What lines below include the string "following"? Pick them out and copy them.
________________________
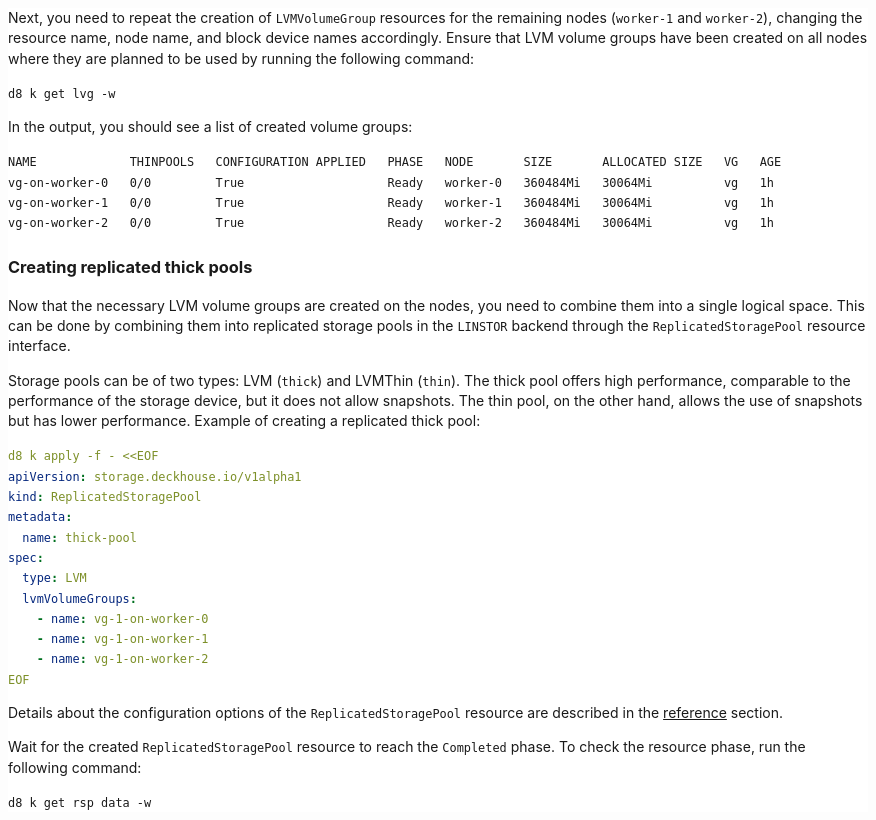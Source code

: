 Next, you need to repeat the creation of `LVMVolumeGroup` resources for the remaining nodes (`worker-1` and `worker-2`), changing the resource name, node name, and block device names accordingly. Ensure that LVM volume groups have been created on all nodes where they are planned to be used by running the following command:

```shell
d8 k get lvg -w
```

In the output, you should see a list of created volume groups:

```console
NAME             THINPOOLS   CONFIGURATION APPLIED   PHASE   NODE       SIZE       ALLOCATED SIZE   VG   AGE
vg-on-worker-0   0/0         True                    Ready   worker-0   360484Mi   30064Mi          vg   1h
vg-on-worker-1   0/0         True                    Ready   worker-1   360484Mi   30064Mi          vg   1h
vg-on-worker-2   0/0         True                    Ready   worker-2   360484Mi   30064Mi          vg   1h
```

### Creating replicated thick pools

Now that the necessary LVM volume groups are created on the nodes, you need to combine them into a single logical space. This can be done by combining them into replicated storage pools in the `LINSTOR` backend through the `ReplicatedStoragePool` resource interface.

Storage pools can be of two types: LVM (`thick`) and LVMThin (`thin`). The thick pool offers high performance, comparable to the performance of the storage device, but it does not allow snapshots. The thin pool, on the other hand, allows the use of snapshots but has lower performance. Example of creating a replicated thick pool:

```yaml
d8 k apply -f - <<EOF
apiVersion: storage.deckhouse.io/v1alpha1
kind: ReplicatedStoragePool
metadata:
  name: thick-pool
spec:
  type: LVM
  lvmVolumeGroups:
    - name: vg-1-on-worker-0
    - name: vg-1-on-worker-1
    - name: vg-1-on-worker-2
EOF
```

Details about the configuration options of the `ReplicatedStoragePool` resource are described in the [reference](../../../reference/cr/replicatedstoragepool) section.

Wait for the created `ReplicatedStoragePool` resource to reach the `Completed` phase. To check the resource phase, run the following command:

```shell
d8 k get rsp data -w
```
________________________
Expected answer:
: Next, you need to repeat the creation of `LVMVolumeGroup` resources for the remaining nodes (`worker-1` and `worker-2`), changing the resource name, node name, and block device names accordingly. Ensure that LVM volume groups have been created on all nodes where they are planned to be used by running the following command:
Wait for the created `ReplicatedStoragePool` resource to reach the `Completed` phase. To check the resource phase, run the following command:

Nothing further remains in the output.